Exercise goal:
What lines in the records below mention "block"? List them all.

Dataset records:
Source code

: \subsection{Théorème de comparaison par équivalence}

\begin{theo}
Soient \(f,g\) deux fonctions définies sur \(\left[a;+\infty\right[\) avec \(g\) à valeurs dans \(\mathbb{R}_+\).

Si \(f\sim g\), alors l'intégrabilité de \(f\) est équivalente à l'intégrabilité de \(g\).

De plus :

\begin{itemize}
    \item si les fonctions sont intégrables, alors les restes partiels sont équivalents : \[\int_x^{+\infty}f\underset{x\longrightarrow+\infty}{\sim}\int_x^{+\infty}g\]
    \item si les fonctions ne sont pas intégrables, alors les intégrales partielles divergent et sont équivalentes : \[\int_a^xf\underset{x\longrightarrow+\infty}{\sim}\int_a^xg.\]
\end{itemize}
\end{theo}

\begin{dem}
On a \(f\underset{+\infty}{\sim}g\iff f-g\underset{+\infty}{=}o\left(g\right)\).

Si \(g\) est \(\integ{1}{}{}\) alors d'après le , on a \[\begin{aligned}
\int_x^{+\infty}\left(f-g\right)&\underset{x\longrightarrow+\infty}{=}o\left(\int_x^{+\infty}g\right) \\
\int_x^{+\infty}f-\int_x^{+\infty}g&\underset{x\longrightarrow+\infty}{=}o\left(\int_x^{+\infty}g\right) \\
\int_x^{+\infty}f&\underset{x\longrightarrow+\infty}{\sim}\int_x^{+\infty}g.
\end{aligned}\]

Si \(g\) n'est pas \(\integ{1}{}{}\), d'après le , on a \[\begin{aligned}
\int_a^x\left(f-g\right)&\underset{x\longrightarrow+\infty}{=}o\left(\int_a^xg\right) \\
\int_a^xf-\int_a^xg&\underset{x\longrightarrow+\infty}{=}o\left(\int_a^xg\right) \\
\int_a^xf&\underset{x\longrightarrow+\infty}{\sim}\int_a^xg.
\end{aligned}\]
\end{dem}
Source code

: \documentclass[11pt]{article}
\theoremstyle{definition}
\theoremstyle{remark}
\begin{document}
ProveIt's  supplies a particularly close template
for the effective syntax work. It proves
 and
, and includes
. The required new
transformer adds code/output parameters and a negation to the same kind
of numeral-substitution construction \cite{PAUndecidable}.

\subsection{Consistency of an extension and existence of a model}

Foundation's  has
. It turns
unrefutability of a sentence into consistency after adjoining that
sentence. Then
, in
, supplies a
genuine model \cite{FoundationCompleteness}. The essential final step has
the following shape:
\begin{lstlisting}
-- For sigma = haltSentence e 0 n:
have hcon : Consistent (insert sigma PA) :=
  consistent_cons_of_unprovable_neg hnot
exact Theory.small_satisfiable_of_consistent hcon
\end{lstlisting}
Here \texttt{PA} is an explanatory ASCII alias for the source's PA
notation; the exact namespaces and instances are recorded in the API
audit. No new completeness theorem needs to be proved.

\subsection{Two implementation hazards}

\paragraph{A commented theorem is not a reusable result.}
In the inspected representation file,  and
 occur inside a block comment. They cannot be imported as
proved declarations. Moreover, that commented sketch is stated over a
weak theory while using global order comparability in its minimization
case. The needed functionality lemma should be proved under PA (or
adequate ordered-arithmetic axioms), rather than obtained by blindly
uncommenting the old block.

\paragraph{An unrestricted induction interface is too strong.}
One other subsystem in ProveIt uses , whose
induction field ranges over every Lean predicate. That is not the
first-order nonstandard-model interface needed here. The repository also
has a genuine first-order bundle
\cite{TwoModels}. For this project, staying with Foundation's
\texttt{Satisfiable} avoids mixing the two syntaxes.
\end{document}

Task response:
 occur inside a block comment. They cannot be imported as
uncommenting the old block.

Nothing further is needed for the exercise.